(Authors: James Lim, Adam Gray)
One of the main advantages of using a cloud provider, such as Amazon Web Services (AWS), is the ability to launch new instances on demand. However, it also means giving up control over physical machines and their retirement schedules; the cloud provider may terminate or retire a VM at any time for many reasons. As a business grows, the probability that one of our many VMs terminates on any given day increases, and it can rapidly become uneconomical to manually administer these instances.
The answer to this problem is automation - distributed systems should recover from failures and grow automatically.
At Quixey, we depend on distributed systems such as Zookeeper, Kafka, and Cassandra in various critical parts of our infrastructure e.g. service discovery, instrumentation, and storage for app-tier services. To ensure that these foundational services can respond to traffic spikes and VM retirement events, we have put in much effort into cluster elasticity.
Making Kafka Elastic
Kafka is a distributed message system. Our Kafka clusters are configured with default replication factor of 3 and a fixed number of partitions for each topic. In most cases, the clusters can tolerate up to 2 failures: at least one of the 3 replicas has to remain available.
On AWS, Quixey uses Auto Scaling Groups (ASG) to manage our Kafka clusters. Each ASG is configured with a lower bound on the the number of instances, and a scaling policy to increase the size of the cluster when necessary. When instances are terminated, or when certain CloudWatch metrics (e.g. network I/O, disk use) exceed their configured thresholds, new EC2 instances are launched.
When a new instance is launched, it requests for a new broker ID using a tool called Bumper. Bumper increments an atomic integer on Zookeeper and copies it to a file on disk for use as the broker ID. Our provisioning tool then installs Kafka, starts the service, and runs a tool called Balancer. Balancer iterates through a list of strategies to determine the partitions to reassign to the new broker, such as under-replicated partitions. A different set of strategies can be written for each cloud; on AWS, for example, we are concerned about availability zone (AZ) outages, and want to ensure that each partition is replicated over multiple AZs.
The above solution has been tested in production, and works reasonably well. We are working on Balancer strategies to automatically increase the number of partitions for heavy topics, so that their messages can be spread over more instances.
Making Zookeeper Elastic
Zookeeper is a coordination service. It uses ZAB for replication, which requires a quorum of servers to be up to remain available. For example, if we have 3 nodes in the ensemble, we can afford to lose up to one of them.
Managing Zookeeper is slightly trickier than managing Kafka: each Zookeeper server needs to have the entire list of server IDs and address/port combos. Any change to the set of members requires the administrator to update the configuration files across the ensemble and perform a rolling restart. We tried various solutions, and ended up using Netflix’s Exhibitor. Exhibitor is not as mature as Zookeeper and has some rough edges, but we got it to do what we wanted with a few slight modifications.

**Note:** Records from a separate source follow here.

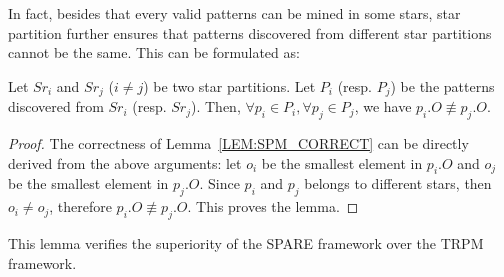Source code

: {In fact, besides that every valid patterns can be
mined in some stars, star partition further ensures
that patterns discovered
from different star partitions cannot be the same. 
This can be formulated as:

\begin{lemma}
\label{LEM:SPM_CORRECT}
Let $Sr_i$ and $Sr_j$ ($i\neq j$) be two star partitions. Let $P_i$ (resp. $P_j$) be 
the patterns discovered from $Sr_i$ (resp. $Sr_j$). 
Then, $\forall p_i \in P_i, \forall p_j \in P_j$, we have $p_i.O \not\equiv p_j.O$.
\end{lemma}
\begin{proof}
The correctness of Lemma~\ref{LEM:SPM_CORRECT} can be directly derived from the above arguments:
let $o_i$ be the smallest element in $p_i.O$ and $o_j$ be the smallest element in $p_j.O$. 
Since $p_i$ and $p_j$ belongs to different stars, then $o_i \neq o_j$, 
therefore $p_i.O \not\equiv p_j.O$. This proves the lemma.
\end{proof}

This lemma verifies the superiority of the SPARE framework over the TRPM framework.
}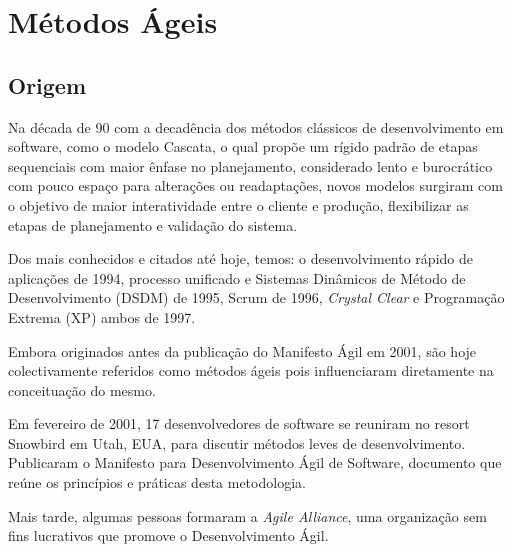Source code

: \chapter{Métodos Ágeis}
\label{cap:metodosageis}
\section{Origem}
\par  Na década de 90 com a decadência dos métodos clássicos de desenvolvimento em software, como o modelo Cascata, o qual propõe um rígido padrão de etapas sequenciais com maior ênfase no planejamento, considerado lento e burocrático com pouco espaço para alterações ou readaptações, novos modelos surgiram com o objetivo de maior interatividade entre o cliente e produção, flexibilizar as etapas de planejamento e validação do sistema.
\par Dos mais conhecidos e citados até hoje, temos: o desenvolvimento rápido de aplicações de 1994, processo unificado e Sistemas Dinâmicos de Método de Desenvolvimento (DSDM) de 1995, Scrum de 1996, \emph{Crystal Clear} e Programação Extrema (XP) ambos de 1997.
\par Embora originados antes da publicação do Manifesto Ágil em 2001, são hoje colectivamente referidos como métodos ágeis pois influenciaram diretamente na conceituação do mesmo.
\par Em fevereiro de 2001, 17 desenvolvedores de software se reuniram no resort Snowbird em Utah, EUA, para discutir métodos leves de desenvolvimento. Publicaram o Manifesto para Desenvolvimento Ágil de Software, documento que reúne os princípios e práticas desta metodologia.
\par Mais tarde, algumas pessoas formaram a \emph{Agile Alliance}, uma organização sem fins lucrativos que promove o Desenvolvimento Ágil.
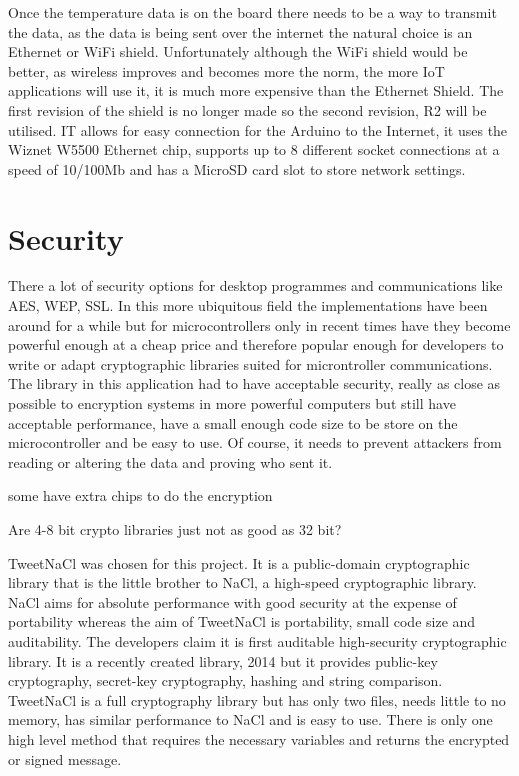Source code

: Once the temperature data is on the board there needs to be a way to transmit the data, as the data is being sent over the internet the natural choice is an Ethernet or WiFi shield. Unfortunately although the WiFi shield would be better, as wireless improves and becomes more the norm, the more IoT applications will use it, it is much more expensive than the Ethernet Shield. The first revision of the shield is no longer made so the second revision, R2 will be utilised. IT allows for easy connection for the Arduino to the Internet, it uses the Wiznet W5500 Ethernet chip, supports up to 8 different socket connections at a speed of 10/100Mb and has a MicroSD card slot to store network settings. 

\section{Security}

There a lot of security options for desktop programmes and communications like AES, WEP, SSL. In this more ubiquitous field the implementations have been around for a while but for microcontrollers only in recent times have they become powerful enough at a cheap price and therefore popular enough for developers to write or adapt cryptographic libraries suited for microntroller communications. The library in this application had to have acceptable security, really as close as possible to encryption systems in more powerful computers but still have acceptable performance, have a small enough code size to be store on the microcontroller and be easy to use. Of course, it needs to prevent attackers from reading or altering the data and proving who sent it.

some have extra chips to do the encryption

Are 4-8 bit crypto libraries just not as good as 32 bit?

TweetNaCl was chosen for this project. It is a public-domain cryptographic library that is the little brother to NaCl, a high-speed cryptographic library. NaCl aims for absolute performance with good security at the expense of portability whereas the aim of TweetNaCl is portability, small code size and auditability. The developers claim it is first auditable high-security cryptographic library. It is a recently created library, 2014 but it provides public-key cryptography, secret-key cryptography, hashing and string comparison. TweetNaCl is a full cryptography library but has only two files, needs little to no memory, has similar performance to NaCl and is easy to use. There is only one high level method that requires the necessary variables and returns the encrypted or signed message.


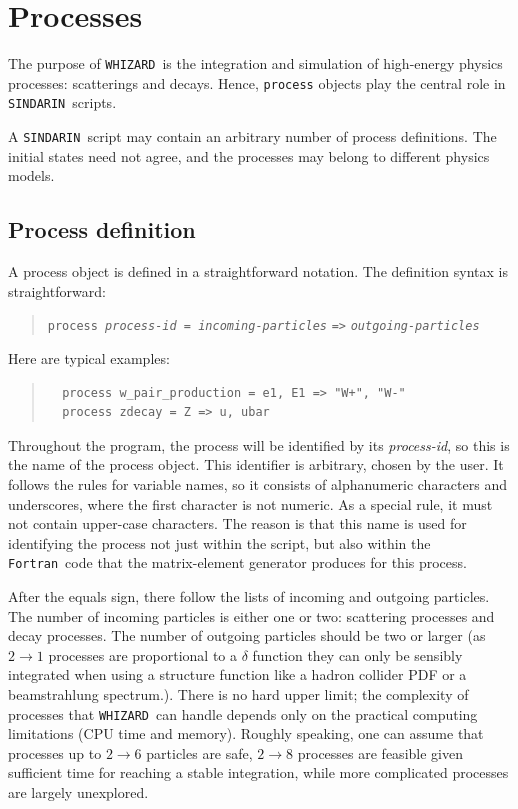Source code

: \documentclass[12pt]{book}
\newcommand{\ttt}[1]{\texttt{#1}}
\newcommand{\whizard}{\ttt{WHIZARD}}
\newcommand{\sindarin}{\ttt{SINDARIN}}
\newcommand{\fortran}{\ttt{Fortran}}
\begin{document}
\section{Processes}
\label{sec:processes}

The purpose of \whizard\ is the integration and simulation of high-energy
physics processes: scatterings and decays.  Hence, \ttt{process} objects play
the central role in \sindarin\ scripts.

A \sindarin\ script may contain an arbitrary number of process definitions.  The
initial states need not agree, and the processes may belong to different
physics models.


\subsection{Process definition}
\label{sec:procdef}

A process object is defined in a straightforward notation.  The definition
syntax is straightforward:
\begin{quote}
\begin{footnotesize}
  \ttt{process \textit{process-id} = \textit{incoming-particles}} \verb|=>|
  \ttt{\textit{outgoing-particles}}
\end{footnotesize}
\end{quote}
Here are typical examples:
\begin{quote}
\begin{footnotesize}
\begin{verbatim}
  process w_pair_production = e1, E1 => "W+", "W-"
  process zdecay = Z => u, ubar
\end{verbatim}
\end{footnotesize}
\end{quote}
Throughout the program, the process will be identified by its
\textit{process-id}, so this is the name of the process object.  This
identifier is arbitrary, chosen by the user.  It follows the rules for
variable names, so it consists of alphanumeric characters and underscores,
where the first character is not numeric.  As a special rule, it must not
contain upper-case characters.  The reason is that this name is used for
identifying the process not just within the script, but also within the
\fortran\ code that the matrix-element generator produces for this process.

After the equals sign, there follow the lists of incoming and outgoing
particles.  The number of incoming particles is either one or two: scattering
processes and decay processes.  The number of outgoing particles should be two
or larger (as $2\to 1$ processes are proportional to a $\delta$
function they can only be sensibly integrated when using a structure
function like a hadron collider PDF or a beamstrahlung spectrum.).
There is no hard upper limit; the complexity of processes that
\whizard\ can handle depends only on the practical computing
limitations (CPU time and memory).  Roughly speaking, one can assume
that processes up to $2\to 6$ particles are safe, $2\to 8$ processes
are feasible given sufficient time for reaching a stable integration,
while more complicated processes are largely unexplored.
\end{document}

It works as follows: Exhibitor maintains a shared configuration on S3 or OSS, and each instance in the cluster runs a pair of Exhibitor and Zookeeper processes. Each Exhibitor process polls the shared configuration for changes, and triggers a rolling restart when the list of members in the shared configuration is updated.
In the event of an instance failure/termination, the relevant ASG launches a replacement instance, which obtains a new identifier and adds itself to the shared configuration. The Exhibitor processes will detect the change and trigger a rolling restart across the ensemble to keep the configurations in sync. Note that Exhibitor’s polling frequency is configurable.
Currently, the Zookeeper ASGs are configured to maintain the ensemble at a fixed size; we intend to create policies that will increase the number of observers as the number of clients grows to improve read performance.
Enforcing Discipline
Modern Internet operations practices shrug off constraints on the uptime of any specific single server by making all servers “trashable.” Working in the cloud with on-demand instances allows us to terminate instances at the first sign of trouble, such as noisy neighbors or hardware degradation. We can even do this automatically when a server fails a health check for the service it is providing (e.g. we cannot produce and consume a message in Kafka using that server).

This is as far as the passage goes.